How to Select a Business Litigator
Almost all businesses will face litigation at some point. Whether your business has been threatened with a lawsuit or you’re considering taking legal action yourself, choosing the right business litigation lawyer to represent you should be approached very seriously and methodically.
Spending time on due diligence at the beginning of a professional engagement can save lots of energy, unnecessary grief, money, and wasted time down the road. This is true of hiring any professional or specialized service provider, whether they’re an accountant, an architect, a banker, a contractor, or an attorney.
In selecting a litigator, soliciting referrals from your business lawyer and industry colleagues is a useful first step.
If your regular business or transactional lawyer works in a firm that includes a litigation department, there can be advantages to hiring a lawyer from the same firm—especially if the lawsuit involves documentation drafted by your business lawyer.
If resolution short of a full-blown trial is your goal, seek a personality type consistent with that goal.
Do background research.
Optimally, you should meet with at least three lawyers and not more than five before making a selection. Review the bio page of each lawyer on the law firm’s website to get some general information about their expertise and experience.
Prepare for the face-to-face meeting.
In addition to creating a meeting agenda, prepare a brief written description of your situation along with a timeline of events. Don’t try to “wing” this at the meeting as you’re likely to forget some vital piece of information. Carefully consider your situation, write down the key points, and take this script with you to each meeting to stay focused. If you’re the one being sued, bring a copy of the complaint and any relevant documents.
Ask questions about the lawyer’s experience.
Once you’ve explained your situation, you need to determine if the lawyer you are considering is truly qualified to handle your particular case, and you should be prepared to ask specific questions and to note any of your questions that are not satisfactorily answered or other omissions that could be “red flags.”
Have they handled this type of litigation before? How often? Ask for specific examples and details about the outcomes. How much trial experience do they actually have? You’d be surprised at how many litigators rarely step foot in court.
Find out who will be working on your case.
Ask who will be doing most of the work on the case. If the lawyer heading your litigation team seems to be a major rainmaker, regularly appearing on panels and giving speeches, it’s a good sign that another lawyer will be doing most of the work. This isn’t necessarily a bad thing, but you should also meet with that person at the outset.
Determine how much it will cost.
If you do decide to litigate, ask how long the litigation is likely to last. What kind of budget will be needed, if not for the full case, then at least for the next ninety days or so? Will a retainer be required? How much will it be?
If you’re contemplating filing a lawsuit, your prospective lawyer should definitely mention the possibility of being countersued by the defendant, which is very common in business litigation. Such an occurrence will likely increase the costs of your case.
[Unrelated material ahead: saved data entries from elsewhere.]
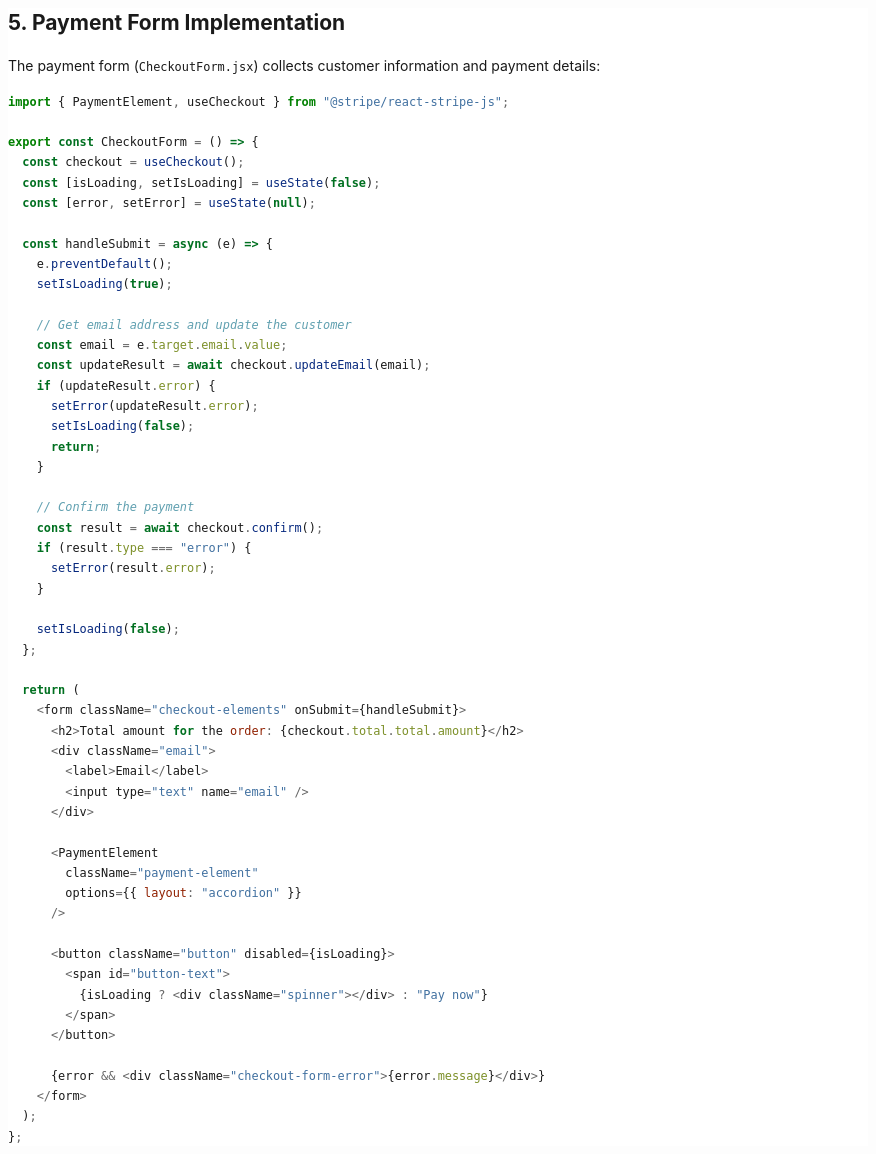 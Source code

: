 ## 5. Payment Form Implementation

The payment form (`CheckoutForm.jsx`) collects customer information and payment details:

```javascript
import { PaymentElement, useCheckout } from "@stripe/react-stripe-js";

export const CheckoutForm = () => {
  const checkout = useCheckout();
  const [isLoading, setIsLoading] = useState(false);
  const [error, setError] = useState(null);

  const handleSubmit = async (e) => {
    e.preventDefault();
    setIsLoading(true);

    // Get email address and update the customer
    const email = e.target.email.value;
    const updateResult = await checkout.updateEmail(email);
    if (updateResult.error) {
      setError(updateResult.error);
      setIsLoading(false);
      return;
    }

    // Confirm the payment
    const result = await checkout.confirm();
    if (result.type === "error") {
      setError(result.error);
    }

    setIsLoading(false);
  };

  return (
    <form className="checkout-elements" onSubmit={handleSubmit}>
      <h2>Total amount for the order: {checkout.total.total.amount}</h2>
      <div className="email">
        <label>Email</label>
        <input type="text" name="email" />
      </div>

      <PaymentElement
        className="payment-element"
        options={{ layout: "accordion" }}
      />

      <button className="button" disabled={isLoading}>
        <span id="button-text">
          {isLoading ? <div className="spinner"></div> : "Pay now"}
        </span>
      </button>

      {error && <div className="checkout-form-error">{error.message}</div>}
    </form>
  );
};
```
Explore alternatives to litigation.
It’s a good sign if the lawyer discusses settling immediately and not going to trial. Such candor is something you want in a potential litigator. It is a sign of experience, not weakness or fear. Another good sign is if they bring up mediation, explaining how the process works and providing names of good mediators for you to consider.
Ask the lawyer to talk about their settlement record, not just about verdicts, and to give some examples of amazing settlements. Also, ask how many cases they’ve actually taken to trial as opposed to arbitrations.
If you expect your case to be tried by a jury, remember that arbitrations are quite different, and lawyers who mainly arbitrate may not be prepared for the challenges of persuading a jury to rule in your favor.
Understand the role of insurance.
If the potential litigation involves a dispute based on software, defamation, environmental damage, or trade secrets, the lawyer should ask you about your insurance coverage. They also should discuss the possibility that the other side might be able to ask its insurer to help fight you. If they don’t discuss the impact of insurance, this is a definite red flag.
Whether you’re open to tendering the defense of a case to your insurer or you plan to pay the legal fees yourself, ask the lawyer if they’ve dealt with insurance client billing systems and if they’re experienced in working with insurance companies. To prevent discounted fee payments by your own insurer, which might increase your out-of-pocket costs to make up the difference, your lawyer should know how to avoid “block billing” and similar practices that insurance companies often use to reduce fees paid to law firms.
Wrap things up.
Finally, ask the lawyer what their response time is for returning emails. If they don’t have a firm response time policy, say, within twenty-four to forty-eight hours, that is a red flag.
Unless you are ready to hire a lawyer on the spot, you should thank everyone for their time and let them know you will get back to them promptly. Once you have selected your lawyer, you should circle back to thank the others with a brief email, note, or phone call.